09-05-2017 10:24 AM
Sorry to bother you for a question for selecting of first observation based on sorting by several variables. The dataset was sorted by ID, diagnosis and date of diagnosis. I would like to select the first observation with the first diagnosed date but the same diagnosis.
I tried to use "first.ID and first.date" or "first.ID and first.date and first.diagnosis"but it seems not correct. I attached the test dataset. The records that I would like to select were highlighted in yellow.
Many thanks in advance!
09-05-2017 10:29 AM - edited 09-05-2017 10:31 AM
Sorry, I can't download Excel files, post test data as a datastep in the post.

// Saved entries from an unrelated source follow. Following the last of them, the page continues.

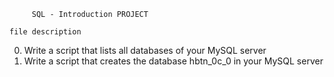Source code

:          SQL - Introduction PROJECT
         
    file description
    
   0.  Write a script that lists all databases of your MySQL server
   1.  Write a script that creates the database hbtn_0c_0 in your MySQL server
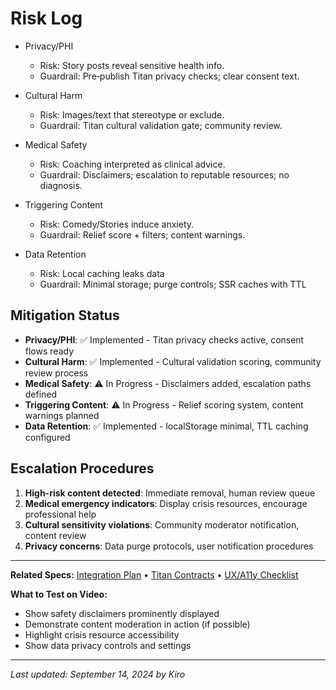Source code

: # Risk Log

- Privacy/PHI
  - Risk: Story posts reveal sensitive health info.
  - Guardrail: Pre‑publish Titan privacy checks; clear consent text.

- Cultural Harm
  - Risk: Images/text that stereotype or exclude.
  - Guardrail: Titan cultural validation gate; community review.

- Medical Safety
  - Risk: Coaching interpreted as clinical advice.
  - Guardrail: Disclaimers; escalation to reputable resources; no diagnosis.

- Triggering Content
  - Risk: Comedy/Stories induce anxiety.
  - Guardrail: Relief score + filters; content warnings.

- Data Retention
  - Risk: Local caching leaks data
  - Guardrail: Minimal storage; purge controls; SSR caches with TTL

## Mitigation Status
- **Privacy/PHI**: ✅ Implemented - Titan privacy checks active, consent flows ready
- **Cultural Harm**: ✅ Implemented - Cultural validation scoring, community review process
- **Medical Safety**: ⚠️ In Progress - Disclaimers added, escalation paths defined
- **Triggering Content**: ⚠️ In Progress - Relief scoring system, content warnings planned
- **Data Retention**: ✅ Implemented - localStorage minimal, TTL caching configured

## Escalation Procedures
1. **High-risk content detected**: Immediate removal, human review queue
2. **Medical emergency indicators**: Display crisis resources, encourage professional help
3. **Cultural sensitivity violations**: Community moderator notification, content review
4. **Privacy concerns**: Data purge protocols, user notification procedures

---

**Related Specs:** [Integration Plan](integration-plan.md) • [Titan Contracts](titan-contracts.md) • [UX/A11y Checklist](ux-a11y-checklist.md)

**What to Test on Video:**
- Show safety disclaimers prominently displayed
- Demonstrate content moderation in action (if possible)
- Highlight crisis resource accessibility
- Show data privacy controls and settings

---

*Last updated: September 14, 2024 by Kiro*

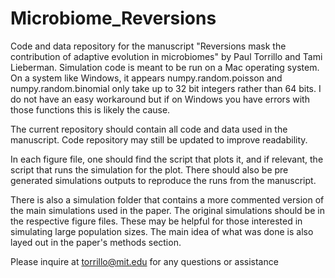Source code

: # Microbiome_Reversions
Code and data repository for the manuscript "Reversions mask the contribution of adaptive evolution in microbiomes" by Paul Torrillo and Tami Lieberman. Simulation code is meant to be run on a Mac operating system. On a system like Windows, it appears numpy.random.poisson and numpy.random.binomial only take up to 32 bit integers rather than 64 bits. I do not have an easy workaround but if on Windows you have errors with those functions this is likely the cause. 

The current repository should contain all code and data used in the manuscript. Code repository may still be updated to improve readability.

In each figure file, one should find the script that plots it, and if relevant, the script that runs the simulation for the plot. There should also be pre generated simulations outputs to reproduce the runs from the manuscript.

There is also a simulation folder that contains a more commented version of the main simulations used in the paper. The original simulations should be in the respective figure files. These may be helpful for those interested in simulating large population sizes. The main idea of what was done is also layed out in the paper's methods section.

Please inquire at torrillo@mit.edu for any questions or assistance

The principal should be sound, sort the data in the order you need, then last.<lowest of by group>.
For example to get last date in each diagnosis:
proc sort data=have; by id diagnosis date; run; data want; set have; by id diagnosis date; if last.diagnosis then output; run;
09-05-2017 10:29 AM
If you want the first time this DX appeared for this ID then sort BY ID DX DATE and select the records where FIRST.DX is true.
If you want the first DX for this ID then sort BY ID DATE and take FIRST.ID.
09-12-2017 10:25 AM
I'm glad you found some useful info, Sisiwater! If one of the replies was the exact solution to your problem, can you "Accept it as a solution"? Or if one was particularly helpful, feel free to "Like" it. This will help other community members who may run into the same issue know what worked.
By the way, I deleted one of your replies that was duplicate. Maybe the first one didn't come through right away when you replied via email.